[Source texts of formatted documents]
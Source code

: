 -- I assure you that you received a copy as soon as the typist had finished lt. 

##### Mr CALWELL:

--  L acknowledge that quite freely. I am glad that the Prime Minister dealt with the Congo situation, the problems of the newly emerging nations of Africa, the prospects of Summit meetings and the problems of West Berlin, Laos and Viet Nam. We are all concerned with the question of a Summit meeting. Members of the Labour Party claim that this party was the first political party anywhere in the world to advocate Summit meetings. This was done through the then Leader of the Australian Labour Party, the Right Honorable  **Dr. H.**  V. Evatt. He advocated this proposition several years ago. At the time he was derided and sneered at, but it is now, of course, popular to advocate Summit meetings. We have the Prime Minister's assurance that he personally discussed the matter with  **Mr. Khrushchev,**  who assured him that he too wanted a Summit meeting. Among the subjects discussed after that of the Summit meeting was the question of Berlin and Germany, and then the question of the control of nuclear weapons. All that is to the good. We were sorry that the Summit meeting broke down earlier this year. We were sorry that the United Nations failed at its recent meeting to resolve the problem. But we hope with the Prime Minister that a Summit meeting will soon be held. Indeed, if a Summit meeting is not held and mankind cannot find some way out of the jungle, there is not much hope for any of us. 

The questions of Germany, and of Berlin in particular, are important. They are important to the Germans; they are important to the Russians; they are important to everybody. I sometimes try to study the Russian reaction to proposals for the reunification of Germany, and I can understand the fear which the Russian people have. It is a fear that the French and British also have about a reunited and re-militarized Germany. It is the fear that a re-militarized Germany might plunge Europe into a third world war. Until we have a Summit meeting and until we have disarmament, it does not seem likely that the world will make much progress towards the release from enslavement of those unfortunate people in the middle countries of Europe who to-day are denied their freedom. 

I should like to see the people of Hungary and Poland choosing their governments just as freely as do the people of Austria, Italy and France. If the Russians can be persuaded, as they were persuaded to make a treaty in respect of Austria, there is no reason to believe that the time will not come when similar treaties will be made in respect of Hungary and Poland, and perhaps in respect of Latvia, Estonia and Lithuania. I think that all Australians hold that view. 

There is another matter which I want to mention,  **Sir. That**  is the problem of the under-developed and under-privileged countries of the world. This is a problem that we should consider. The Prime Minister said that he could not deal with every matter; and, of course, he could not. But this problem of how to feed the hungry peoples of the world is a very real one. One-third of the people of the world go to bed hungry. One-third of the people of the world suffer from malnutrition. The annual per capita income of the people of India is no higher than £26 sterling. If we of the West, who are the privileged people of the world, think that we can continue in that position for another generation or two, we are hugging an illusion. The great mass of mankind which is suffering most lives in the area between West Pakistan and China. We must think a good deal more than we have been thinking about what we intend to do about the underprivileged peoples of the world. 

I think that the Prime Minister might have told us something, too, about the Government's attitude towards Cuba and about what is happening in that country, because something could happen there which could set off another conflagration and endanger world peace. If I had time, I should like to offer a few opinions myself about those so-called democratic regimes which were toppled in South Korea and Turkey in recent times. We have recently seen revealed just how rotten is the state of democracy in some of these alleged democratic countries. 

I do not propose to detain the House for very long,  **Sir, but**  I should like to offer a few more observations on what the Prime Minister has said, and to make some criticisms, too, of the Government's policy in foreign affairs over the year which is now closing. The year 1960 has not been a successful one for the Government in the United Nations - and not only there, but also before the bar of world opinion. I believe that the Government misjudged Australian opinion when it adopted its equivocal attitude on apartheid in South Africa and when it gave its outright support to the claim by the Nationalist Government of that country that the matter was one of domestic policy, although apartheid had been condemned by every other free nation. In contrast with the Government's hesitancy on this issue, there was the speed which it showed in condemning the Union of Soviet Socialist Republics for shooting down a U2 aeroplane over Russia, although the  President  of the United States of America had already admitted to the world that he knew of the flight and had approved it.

- Work instruction
With the line that has "had finished lt." as the first and the line that has "for any of us." as the last, repeat exactly that run of lines above and no more.

- Response to this task
: -- I assure you that you received a copy as soon as the typist had finished lt. 

##### Mr CALWELL:

--  L acknowledge that quite freely. I am glad that the Prime Minister dealt with the Congo situation, the problems of the newly emerging nations of Africa, the prospects of Summit meetings and the problems of West Berlin, Laos and Viet Nam. We are all concerned with the question of a Summit meeting. Members of the Labour Party claim that this party was the first political party anywhere in the world to advocate Summit meetings. This was done through the then Leader of the Australian Labour Party, the Right Honorable  **Dr. H.**  V. Evatt. He advocated this proposition several years ago. At the time he was derided and sneered at, but it is now, of course, popular to advocate Summit meetings. We have the Prime Minister's assurance that he personally discussed the matter with  **Mr. Khrushchev,**  who assured him that he too wanted a Summit meeting. Among the subjects discussed after that of the Summit meeting was the question of Berlin and Germany, and then the question of the control of nuclear weapons. All that is to the good. We were sorry that the Summit meeting broke down earlier this year. We were sorry that the United Nations failed at its recent meeting to resolve the problem. But we hope with the Prime Minister that a Summit meeting will soon be held. Indeed, if a Summit meeting is not held and mankind cannot find some way out of the jungle, there is not much hope for any of us. 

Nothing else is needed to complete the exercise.